Ricordo, ero un ragazzo, la potente associazione AID di Roma, pilotata da Gianni Naso e con presidente onorario il sempre amico Renzo Arbore, la FIDJAS ecc., associazioni che hanno Partorito fior di dee-jay, oggi affermati professionisti. Alcune scuole di dee-jay sono tutt'ora ora in attività, ma sarebbe necessario sapere con quale grado di cultura musicale i volonterosi giovani che escono da tali scuole si affacciano nel pianeta ballo.
Nel 1989 il SILB aveva aperto un picco lo spiraglio sulla formazione professionale con un corso, presso l'ISCOM di Rimini, di 700 ore per ottenere la qualifica di art director. E poi?
L'accesso alla professione è aperto a tutti. La discoteca, infatti, per le sue necessità ha creato figure e ruoli ad hoc (disc-jockey, addetti alle pubbliche relazioni, scenografi, direttori artistici, animatori, ecc.) di indubbia utilità, ma non riconosciuti ufficialmente. Certo, sulla spinta di un diffuso fai da te non mancano i buoni risultati, con conseguenze positive in termine di immagine, di nuove regole del gioco, della capacità di aprirsi sbocchi improvvisi. Ma anche con conseguenze di segno opposto, causate da una scarsa cultura aziendale e imprenditoriale, a parte qualche big.
Sono stato ospite, per conto di Disco & Dancing, dell'avvocato Umberto Sebastiani, Assessore alla Cultura e Spettacolo di Rieti, in occasione della prima Center Cup, competizione organizzata da Antonio Sacco in cui dieci dee-jay delle città dell'Aquila, Viterbo, Spoleto, Foligno, Perugia, Rieti e Terni si sono esibiti in varie performance musicali nello stupendo chiostro di Sant'Agostino. Ho notato, oltre alla preparazione, grande affetto e stima tra i partecipanti. Marcello Mignatti, Stefano Pozzovivo e i tecnici della Galaxy hanno evidenziato l'elevato livello tecnico dei concorrenti, ma, al contempo, molti programmatori musicali hanno palesato difetti di pronuncia e la mancata conoscenza di almeno una lingua straniera.

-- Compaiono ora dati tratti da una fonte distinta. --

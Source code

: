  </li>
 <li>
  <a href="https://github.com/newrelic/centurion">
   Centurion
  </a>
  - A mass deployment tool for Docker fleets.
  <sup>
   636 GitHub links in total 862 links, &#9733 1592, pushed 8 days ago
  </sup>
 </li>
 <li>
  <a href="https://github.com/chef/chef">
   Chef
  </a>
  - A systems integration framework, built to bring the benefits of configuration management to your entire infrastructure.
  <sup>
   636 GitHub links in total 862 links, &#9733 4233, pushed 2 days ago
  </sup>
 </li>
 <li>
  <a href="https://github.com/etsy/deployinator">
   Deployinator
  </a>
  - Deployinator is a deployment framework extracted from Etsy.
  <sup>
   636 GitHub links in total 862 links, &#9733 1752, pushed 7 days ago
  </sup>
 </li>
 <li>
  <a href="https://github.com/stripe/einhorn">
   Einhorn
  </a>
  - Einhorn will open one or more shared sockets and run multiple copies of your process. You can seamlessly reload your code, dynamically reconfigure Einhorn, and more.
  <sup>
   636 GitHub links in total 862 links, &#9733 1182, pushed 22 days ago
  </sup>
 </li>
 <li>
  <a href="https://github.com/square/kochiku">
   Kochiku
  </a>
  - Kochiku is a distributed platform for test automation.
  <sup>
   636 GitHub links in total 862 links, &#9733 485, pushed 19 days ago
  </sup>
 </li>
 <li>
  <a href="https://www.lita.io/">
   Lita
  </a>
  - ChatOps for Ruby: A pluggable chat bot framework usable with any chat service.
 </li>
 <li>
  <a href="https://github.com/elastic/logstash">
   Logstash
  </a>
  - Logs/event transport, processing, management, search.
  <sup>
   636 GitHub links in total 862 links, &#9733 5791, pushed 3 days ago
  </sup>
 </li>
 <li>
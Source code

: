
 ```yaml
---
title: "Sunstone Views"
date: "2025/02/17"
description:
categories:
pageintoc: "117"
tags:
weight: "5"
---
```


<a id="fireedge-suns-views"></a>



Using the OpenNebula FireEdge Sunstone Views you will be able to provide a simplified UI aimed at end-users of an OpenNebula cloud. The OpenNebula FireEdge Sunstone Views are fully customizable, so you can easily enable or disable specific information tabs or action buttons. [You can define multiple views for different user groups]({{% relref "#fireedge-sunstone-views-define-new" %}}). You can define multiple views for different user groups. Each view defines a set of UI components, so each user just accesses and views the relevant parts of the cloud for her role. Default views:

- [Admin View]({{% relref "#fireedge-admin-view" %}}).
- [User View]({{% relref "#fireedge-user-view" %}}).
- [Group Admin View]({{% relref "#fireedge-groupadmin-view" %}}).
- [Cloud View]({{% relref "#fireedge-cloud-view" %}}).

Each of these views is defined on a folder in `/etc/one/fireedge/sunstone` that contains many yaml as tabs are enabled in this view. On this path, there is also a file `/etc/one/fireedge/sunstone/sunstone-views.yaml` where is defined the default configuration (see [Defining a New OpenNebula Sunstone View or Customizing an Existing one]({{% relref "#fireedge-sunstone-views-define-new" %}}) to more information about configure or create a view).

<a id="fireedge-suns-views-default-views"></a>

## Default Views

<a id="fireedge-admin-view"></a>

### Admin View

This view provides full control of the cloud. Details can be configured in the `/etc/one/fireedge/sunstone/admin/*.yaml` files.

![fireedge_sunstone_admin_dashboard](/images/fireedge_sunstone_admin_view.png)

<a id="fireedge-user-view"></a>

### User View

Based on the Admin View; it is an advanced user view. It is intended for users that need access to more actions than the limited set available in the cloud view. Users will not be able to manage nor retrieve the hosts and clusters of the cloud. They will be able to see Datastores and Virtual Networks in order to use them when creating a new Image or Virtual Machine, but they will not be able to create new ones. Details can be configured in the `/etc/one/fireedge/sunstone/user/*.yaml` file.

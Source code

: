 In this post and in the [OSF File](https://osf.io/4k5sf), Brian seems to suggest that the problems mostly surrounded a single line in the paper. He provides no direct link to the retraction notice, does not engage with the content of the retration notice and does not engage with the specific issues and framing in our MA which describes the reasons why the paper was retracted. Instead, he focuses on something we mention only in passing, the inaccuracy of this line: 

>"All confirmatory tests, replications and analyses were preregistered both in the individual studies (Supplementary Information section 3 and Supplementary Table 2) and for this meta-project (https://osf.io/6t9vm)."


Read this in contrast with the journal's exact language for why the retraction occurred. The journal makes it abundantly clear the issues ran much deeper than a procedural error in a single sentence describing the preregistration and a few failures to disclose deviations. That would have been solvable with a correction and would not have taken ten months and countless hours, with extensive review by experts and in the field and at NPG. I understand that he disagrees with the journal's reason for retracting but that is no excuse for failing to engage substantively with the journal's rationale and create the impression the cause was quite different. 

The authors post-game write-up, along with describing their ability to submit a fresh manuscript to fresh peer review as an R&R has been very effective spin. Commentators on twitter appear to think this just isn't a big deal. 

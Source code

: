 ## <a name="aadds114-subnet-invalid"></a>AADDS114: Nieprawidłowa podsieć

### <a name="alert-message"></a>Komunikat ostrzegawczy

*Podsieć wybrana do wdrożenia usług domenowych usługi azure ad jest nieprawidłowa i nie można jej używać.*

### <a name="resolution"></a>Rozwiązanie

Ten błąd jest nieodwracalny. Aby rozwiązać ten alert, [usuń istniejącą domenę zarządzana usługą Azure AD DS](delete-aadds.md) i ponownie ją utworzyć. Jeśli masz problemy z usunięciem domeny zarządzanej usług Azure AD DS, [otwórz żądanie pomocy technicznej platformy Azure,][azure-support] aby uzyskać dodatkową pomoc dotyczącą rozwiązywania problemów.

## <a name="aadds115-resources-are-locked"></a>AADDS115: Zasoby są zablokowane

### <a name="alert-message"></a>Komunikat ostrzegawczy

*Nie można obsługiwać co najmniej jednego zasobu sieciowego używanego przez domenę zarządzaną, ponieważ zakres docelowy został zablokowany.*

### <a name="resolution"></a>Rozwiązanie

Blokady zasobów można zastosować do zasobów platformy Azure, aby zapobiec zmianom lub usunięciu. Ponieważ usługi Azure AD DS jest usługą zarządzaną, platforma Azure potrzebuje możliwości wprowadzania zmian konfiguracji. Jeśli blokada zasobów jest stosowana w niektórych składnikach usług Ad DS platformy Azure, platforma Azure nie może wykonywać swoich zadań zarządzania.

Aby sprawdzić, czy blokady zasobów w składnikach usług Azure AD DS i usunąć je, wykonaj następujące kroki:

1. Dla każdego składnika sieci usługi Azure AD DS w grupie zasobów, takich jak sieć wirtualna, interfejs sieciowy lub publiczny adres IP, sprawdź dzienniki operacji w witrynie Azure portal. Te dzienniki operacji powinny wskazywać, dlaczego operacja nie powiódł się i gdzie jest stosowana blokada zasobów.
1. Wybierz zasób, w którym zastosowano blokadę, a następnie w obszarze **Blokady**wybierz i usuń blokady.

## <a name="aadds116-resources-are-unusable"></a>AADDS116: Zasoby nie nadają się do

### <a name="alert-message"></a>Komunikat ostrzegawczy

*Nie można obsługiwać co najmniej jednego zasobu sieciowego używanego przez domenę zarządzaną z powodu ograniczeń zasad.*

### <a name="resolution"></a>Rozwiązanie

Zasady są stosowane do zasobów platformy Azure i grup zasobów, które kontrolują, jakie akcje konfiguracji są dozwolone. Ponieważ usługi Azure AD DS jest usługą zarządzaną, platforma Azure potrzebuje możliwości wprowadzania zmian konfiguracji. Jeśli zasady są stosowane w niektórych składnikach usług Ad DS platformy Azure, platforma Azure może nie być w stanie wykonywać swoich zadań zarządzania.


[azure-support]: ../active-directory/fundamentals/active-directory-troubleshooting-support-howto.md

Alcuni disc-jockey, raggiunti telefonicamente in varie parti della penisola, hanno espresso il loro rammarico perché nelle ricorrenze delle discoteche, in mezzo a fotografie megalomani e a grandi paroloni celebrativi, non viene fatto il minimo cenno sull'attività di chi, con amore e dedizione, ha dedicato alla discoteca, alla musica, al ballo i migliori anni della sua gioventù. Ma bisogna anche riconoscere che non ci sono scuole, istituti, corsi che maturino addetti a più livelli, dal manager al semplice barista. Tutto e lasciato alla coscienza e al senso di responsabilità dei singoli.
Il primo obiettivo è dunque quello di avere timonieri in grado di pilotare ogni giorno (ripeto, ogni giorno) aziende di ragguardevole consistenza, capaci di investire nell'impresa e nella sicurezza della gestione e dell'amministrazione, di recuperare il gap tecnologico.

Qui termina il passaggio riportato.